# Exercise directions:
Examine the entries and show every line in which the word "your" is found.

# Data supplied:
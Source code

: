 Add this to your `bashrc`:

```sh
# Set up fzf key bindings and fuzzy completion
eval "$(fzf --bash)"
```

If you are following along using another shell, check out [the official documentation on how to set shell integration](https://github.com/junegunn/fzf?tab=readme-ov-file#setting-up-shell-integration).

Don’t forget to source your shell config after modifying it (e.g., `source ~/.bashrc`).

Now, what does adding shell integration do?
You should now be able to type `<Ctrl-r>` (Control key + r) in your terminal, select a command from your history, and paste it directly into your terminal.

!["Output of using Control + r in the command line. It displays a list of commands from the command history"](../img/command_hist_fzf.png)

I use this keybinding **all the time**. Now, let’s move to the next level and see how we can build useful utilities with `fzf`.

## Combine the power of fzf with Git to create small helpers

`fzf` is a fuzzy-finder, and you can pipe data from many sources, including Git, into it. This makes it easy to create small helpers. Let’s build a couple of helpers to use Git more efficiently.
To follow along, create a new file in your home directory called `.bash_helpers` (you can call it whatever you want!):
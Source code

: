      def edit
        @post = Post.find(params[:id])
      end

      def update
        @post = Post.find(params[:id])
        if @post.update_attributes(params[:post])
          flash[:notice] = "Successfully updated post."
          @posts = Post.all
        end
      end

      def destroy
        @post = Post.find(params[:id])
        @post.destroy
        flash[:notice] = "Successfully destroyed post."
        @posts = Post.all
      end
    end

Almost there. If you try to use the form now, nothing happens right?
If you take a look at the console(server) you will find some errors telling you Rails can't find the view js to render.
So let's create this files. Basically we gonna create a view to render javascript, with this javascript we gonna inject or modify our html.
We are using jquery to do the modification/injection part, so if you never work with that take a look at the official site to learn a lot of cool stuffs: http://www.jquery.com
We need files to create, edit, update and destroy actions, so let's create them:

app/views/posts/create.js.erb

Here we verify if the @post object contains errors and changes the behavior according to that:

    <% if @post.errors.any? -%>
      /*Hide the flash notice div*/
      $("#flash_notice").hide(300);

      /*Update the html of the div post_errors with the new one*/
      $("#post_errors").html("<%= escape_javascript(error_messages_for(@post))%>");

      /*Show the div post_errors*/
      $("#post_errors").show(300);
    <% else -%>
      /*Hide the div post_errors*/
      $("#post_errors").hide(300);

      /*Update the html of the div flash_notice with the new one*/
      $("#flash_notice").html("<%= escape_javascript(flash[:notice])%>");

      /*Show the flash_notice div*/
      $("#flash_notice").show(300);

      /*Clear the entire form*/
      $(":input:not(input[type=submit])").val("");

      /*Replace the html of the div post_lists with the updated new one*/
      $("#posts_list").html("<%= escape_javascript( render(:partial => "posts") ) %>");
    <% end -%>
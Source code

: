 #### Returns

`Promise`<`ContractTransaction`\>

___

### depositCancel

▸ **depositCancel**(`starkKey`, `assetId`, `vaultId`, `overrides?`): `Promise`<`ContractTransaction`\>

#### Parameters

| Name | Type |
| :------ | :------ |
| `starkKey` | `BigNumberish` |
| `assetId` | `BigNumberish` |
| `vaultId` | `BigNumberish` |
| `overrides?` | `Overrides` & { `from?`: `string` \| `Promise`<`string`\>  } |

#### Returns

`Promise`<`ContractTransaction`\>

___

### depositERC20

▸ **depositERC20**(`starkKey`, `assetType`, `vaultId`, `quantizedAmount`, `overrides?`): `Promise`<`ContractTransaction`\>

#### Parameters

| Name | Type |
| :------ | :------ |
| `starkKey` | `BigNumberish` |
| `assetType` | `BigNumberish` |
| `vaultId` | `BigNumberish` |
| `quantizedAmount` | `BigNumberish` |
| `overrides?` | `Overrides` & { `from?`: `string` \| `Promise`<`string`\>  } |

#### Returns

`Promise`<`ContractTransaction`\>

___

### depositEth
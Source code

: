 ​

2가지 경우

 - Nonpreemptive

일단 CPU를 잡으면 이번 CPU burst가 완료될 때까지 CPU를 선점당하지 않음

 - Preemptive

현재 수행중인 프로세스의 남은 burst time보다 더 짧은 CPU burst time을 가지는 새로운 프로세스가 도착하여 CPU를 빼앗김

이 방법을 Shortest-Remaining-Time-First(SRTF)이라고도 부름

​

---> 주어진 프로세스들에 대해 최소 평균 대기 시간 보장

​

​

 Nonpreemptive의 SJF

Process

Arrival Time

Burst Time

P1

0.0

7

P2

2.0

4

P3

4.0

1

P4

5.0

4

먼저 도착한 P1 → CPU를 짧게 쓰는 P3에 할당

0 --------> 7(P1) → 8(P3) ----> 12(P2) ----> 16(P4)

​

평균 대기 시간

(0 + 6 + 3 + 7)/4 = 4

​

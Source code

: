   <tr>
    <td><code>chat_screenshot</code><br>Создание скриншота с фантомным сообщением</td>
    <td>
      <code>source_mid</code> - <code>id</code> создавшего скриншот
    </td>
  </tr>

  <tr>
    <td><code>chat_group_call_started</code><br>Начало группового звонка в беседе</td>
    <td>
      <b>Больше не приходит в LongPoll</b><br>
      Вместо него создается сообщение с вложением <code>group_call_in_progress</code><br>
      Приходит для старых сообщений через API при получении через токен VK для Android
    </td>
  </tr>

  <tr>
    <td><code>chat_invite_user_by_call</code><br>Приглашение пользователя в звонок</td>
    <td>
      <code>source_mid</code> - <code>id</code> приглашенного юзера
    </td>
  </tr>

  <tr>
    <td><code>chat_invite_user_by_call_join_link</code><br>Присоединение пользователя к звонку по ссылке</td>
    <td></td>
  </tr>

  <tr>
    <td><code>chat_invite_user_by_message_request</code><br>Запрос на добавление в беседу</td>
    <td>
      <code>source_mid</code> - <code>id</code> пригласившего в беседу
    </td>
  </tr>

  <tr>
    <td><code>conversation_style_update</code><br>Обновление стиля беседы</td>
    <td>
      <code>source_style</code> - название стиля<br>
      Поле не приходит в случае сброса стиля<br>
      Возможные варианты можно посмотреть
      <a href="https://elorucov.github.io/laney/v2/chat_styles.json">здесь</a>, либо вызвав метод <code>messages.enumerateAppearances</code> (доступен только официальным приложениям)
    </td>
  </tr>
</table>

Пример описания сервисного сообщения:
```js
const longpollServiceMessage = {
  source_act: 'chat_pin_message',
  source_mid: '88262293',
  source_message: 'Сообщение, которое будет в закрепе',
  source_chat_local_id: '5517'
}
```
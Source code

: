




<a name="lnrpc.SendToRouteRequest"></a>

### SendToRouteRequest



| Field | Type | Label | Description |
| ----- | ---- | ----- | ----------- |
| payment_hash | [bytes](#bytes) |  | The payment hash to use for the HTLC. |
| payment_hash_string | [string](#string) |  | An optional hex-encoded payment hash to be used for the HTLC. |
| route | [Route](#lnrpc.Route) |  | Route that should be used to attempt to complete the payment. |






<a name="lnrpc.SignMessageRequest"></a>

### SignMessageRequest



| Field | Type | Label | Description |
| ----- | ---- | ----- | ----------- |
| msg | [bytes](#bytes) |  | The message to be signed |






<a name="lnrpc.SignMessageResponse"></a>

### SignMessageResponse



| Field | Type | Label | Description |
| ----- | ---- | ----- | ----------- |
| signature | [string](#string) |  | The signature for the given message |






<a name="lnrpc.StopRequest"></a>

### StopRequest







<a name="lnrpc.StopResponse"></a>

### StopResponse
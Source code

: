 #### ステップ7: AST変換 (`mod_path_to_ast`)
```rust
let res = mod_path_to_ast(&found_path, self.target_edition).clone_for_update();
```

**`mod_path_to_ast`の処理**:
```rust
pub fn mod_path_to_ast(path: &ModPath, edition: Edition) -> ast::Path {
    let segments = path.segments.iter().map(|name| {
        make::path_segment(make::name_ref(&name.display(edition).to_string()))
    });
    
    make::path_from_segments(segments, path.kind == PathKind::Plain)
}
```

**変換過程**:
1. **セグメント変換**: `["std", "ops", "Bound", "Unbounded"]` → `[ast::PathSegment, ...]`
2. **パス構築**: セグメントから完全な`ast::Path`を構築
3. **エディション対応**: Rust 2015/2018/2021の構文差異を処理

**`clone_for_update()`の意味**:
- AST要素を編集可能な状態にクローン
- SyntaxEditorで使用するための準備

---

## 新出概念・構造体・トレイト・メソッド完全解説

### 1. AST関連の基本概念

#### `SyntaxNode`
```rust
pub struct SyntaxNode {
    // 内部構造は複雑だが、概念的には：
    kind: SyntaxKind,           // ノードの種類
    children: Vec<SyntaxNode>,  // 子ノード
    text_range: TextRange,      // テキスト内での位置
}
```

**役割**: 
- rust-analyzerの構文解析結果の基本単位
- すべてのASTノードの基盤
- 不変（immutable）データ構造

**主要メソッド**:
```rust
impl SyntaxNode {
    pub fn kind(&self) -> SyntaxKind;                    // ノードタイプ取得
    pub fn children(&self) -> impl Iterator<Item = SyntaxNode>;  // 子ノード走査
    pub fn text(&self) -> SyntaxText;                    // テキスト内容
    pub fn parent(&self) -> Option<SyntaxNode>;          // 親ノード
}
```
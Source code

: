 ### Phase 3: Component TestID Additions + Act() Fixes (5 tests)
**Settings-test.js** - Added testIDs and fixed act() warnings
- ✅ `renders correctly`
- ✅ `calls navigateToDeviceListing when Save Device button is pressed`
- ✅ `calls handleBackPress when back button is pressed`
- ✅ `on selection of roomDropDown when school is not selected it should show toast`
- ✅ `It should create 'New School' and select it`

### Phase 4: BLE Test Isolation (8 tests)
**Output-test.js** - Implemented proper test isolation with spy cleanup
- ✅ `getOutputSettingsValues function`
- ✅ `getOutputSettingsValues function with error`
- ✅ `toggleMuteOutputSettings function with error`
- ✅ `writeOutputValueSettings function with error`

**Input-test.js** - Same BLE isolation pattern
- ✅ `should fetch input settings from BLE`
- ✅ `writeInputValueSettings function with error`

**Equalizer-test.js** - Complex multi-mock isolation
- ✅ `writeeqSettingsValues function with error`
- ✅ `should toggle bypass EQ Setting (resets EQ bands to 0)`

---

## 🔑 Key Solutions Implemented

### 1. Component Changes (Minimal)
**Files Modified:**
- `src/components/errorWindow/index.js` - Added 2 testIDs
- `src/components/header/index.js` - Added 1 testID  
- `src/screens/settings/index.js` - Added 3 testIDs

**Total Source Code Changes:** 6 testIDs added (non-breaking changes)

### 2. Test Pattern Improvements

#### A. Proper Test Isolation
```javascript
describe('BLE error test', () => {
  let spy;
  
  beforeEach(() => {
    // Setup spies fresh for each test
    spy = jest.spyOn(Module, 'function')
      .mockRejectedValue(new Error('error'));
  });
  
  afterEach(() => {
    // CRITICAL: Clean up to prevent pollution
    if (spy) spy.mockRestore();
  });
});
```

# Result of this task:
: Add this to your `bashrc`:
Don’t forget to source your shell config after modifying it (e.g., `source ~/.bashrc`).
You should now be able to type `<Ctrl-r>` (Control key + r) in your terminal, select a command from your history, and paste it directly into your terminal.
To follow along, create a new file in your home directory called `.bash_helpers` (you can call it whatever you want!):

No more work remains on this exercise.